THE DATA ▸
....

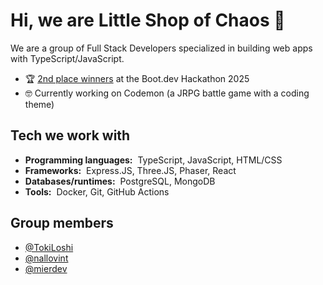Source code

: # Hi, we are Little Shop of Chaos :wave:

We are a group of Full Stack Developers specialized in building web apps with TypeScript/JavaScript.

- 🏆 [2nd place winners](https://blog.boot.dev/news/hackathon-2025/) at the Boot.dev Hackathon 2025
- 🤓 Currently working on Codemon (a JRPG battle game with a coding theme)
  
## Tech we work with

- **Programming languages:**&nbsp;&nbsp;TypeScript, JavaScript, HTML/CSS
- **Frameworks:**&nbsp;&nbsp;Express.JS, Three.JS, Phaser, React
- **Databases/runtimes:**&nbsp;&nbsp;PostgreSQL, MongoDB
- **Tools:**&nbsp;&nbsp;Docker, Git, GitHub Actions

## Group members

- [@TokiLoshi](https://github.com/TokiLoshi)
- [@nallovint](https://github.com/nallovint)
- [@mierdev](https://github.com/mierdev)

....

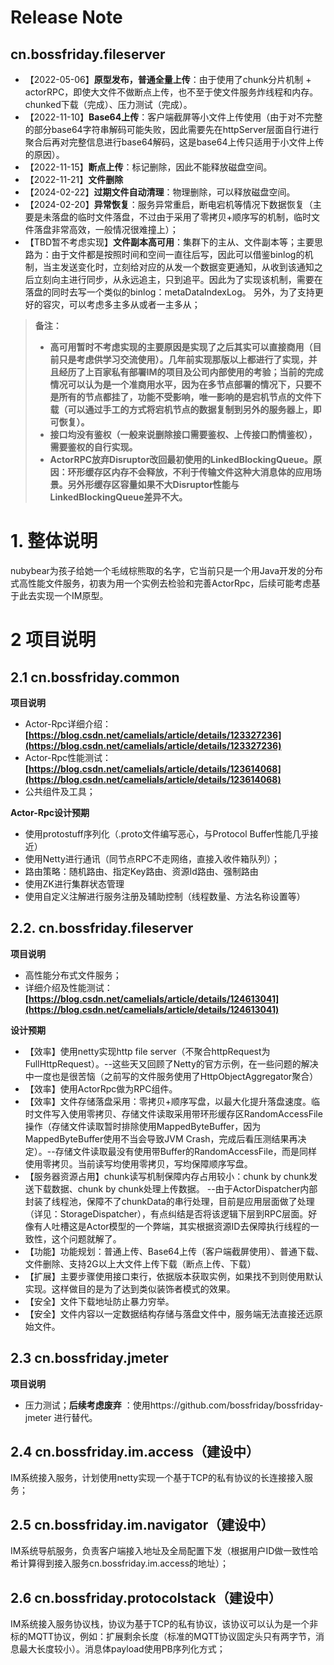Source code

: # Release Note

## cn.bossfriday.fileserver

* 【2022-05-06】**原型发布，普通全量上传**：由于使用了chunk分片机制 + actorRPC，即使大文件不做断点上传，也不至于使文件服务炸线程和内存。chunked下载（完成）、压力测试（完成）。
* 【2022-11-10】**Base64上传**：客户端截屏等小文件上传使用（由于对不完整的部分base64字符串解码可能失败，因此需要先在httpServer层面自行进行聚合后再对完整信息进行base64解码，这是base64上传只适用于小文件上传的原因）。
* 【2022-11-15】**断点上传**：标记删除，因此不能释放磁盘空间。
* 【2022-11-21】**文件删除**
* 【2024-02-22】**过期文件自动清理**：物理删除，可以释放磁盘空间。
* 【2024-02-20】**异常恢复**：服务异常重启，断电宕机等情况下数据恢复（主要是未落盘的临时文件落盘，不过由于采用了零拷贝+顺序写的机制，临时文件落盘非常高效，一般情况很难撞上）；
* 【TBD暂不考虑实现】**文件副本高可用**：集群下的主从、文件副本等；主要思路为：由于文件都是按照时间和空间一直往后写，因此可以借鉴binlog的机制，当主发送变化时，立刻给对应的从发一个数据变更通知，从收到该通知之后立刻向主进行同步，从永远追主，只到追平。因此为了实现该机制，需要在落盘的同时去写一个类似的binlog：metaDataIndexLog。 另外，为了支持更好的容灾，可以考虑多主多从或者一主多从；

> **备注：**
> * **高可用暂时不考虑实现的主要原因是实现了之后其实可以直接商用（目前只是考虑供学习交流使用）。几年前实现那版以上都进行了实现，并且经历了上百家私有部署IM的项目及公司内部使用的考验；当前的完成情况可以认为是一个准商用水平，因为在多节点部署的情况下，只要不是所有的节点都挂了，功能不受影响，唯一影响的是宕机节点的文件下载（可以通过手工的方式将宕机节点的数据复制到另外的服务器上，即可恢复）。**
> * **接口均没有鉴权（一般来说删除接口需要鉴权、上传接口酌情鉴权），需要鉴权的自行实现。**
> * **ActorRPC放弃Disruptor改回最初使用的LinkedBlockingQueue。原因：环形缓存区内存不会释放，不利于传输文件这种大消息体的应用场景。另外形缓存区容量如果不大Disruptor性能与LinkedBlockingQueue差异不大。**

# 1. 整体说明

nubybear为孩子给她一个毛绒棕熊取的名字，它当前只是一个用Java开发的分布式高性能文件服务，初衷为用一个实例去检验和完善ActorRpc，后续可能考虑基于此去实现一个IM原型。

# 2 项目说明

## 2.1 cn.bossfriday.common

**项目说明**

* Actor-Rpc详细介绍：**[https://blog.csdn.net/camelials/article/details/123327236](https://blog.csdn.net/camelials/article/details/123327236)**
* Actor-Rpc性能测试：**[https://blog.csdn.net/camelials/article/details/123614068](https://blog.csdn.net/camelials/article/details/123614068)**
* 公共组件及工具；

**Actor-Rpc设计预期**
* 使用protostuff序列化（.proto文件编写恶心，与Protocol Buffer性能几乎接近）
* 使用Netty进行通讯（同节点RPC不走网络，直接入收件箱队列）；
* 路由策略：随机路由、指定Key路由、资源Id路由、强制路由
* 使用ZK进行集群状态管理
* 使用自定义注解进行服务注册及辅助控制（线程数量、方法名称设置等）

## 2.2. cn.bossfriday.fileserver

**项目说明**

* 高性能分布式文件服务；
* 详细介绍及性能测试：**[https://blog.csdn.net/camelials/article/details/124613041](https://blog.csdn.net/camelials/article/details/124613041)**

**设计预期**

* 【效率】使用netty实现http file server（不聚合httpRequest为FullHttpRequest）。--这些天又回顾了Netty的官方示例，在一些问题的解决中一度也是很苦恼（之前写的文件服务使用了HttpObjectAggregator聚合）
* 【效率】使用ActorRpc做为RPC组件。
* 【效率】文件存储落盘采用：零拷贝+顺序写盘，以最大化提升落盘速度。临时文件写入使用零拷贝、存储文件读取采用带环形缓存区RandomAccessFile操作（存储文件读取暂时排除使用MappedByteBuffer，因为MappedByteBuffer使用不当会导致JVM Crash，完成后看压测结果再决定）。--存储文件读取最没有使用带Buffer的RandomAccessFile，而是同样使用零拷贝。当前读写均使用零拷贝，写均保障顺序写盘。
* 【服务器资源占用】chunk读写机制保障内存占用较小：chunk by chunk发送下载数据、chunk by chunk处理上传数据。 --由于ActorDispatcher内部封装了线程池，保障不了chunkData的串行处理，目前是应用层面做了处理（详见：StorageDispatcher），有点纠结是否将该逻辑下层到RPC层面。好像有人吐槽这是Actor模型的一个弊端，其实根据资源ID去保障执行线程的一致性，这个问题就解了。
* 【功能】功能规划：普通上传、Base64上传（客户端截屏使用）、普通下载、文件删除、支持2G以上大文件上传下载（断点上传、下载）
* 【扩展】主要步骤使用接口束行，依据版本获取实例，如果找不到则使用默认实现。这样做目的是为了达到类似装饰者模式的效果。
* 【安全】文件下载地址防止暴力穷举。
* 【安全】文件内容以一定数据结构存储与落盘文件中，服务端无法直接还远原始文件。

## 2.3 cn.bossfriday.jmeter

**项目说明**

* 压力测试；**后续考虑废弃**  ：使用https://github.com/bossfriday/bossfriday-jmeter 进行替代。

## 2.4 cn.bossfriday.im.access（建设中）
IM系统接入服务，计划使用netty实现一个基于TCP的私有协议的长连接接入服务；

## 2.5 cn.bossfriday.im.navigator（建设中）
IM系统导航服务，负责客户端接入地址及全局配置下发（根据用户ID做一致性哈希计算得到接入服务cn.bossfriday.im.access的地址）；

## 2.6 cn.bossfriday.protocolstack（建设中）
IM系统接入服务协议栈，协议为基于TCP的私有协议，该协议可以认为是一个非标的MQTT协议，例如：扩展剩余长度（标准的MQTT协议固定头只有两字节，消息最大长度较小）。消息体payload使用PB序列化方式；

....

TASK DETAILS ▸ Would you output, from the records above, exactly the run of lines that starts at the line containing "## 2.3 cn.bossfriday.jmeter" and ends at the line containing "IM系统接入服务协议栈，协议", and only that run?

COMPLETED TASK ▸
## 2.3 cn.bossfriday.jmeter

**项目说明**

* 压力测试；**后续考虑废弃**  ：使用https://github.com/bossfriday/bossfriday-jmeter 进行替代。

## 2.4 cn.bossfriday.im.access（建设中）
IM系统接入服务，计划使用netty实现一个基于TCP的私有协议的长连接接入服务；

## 2.5 cn.bossfriday.im.navigator（建设中）
IM系统导航服务，负责客户端接入地址及全局配置下发（根据用户ID做一致性哈希计算得到接入服务cn.bossfriday.im.access的地址）；

## 2.6 cn.bossfriday.protocolstack（建设中）
IM系统接入服务协议栈，协议为基于TCP的私有协议，该协议可以认为是一个非标的MQTT协议，例如：扩展剩余长度（标准的MQTT协议固定头只有两字节，消息最大长度较小）。消息体payload使用PB序列化方式；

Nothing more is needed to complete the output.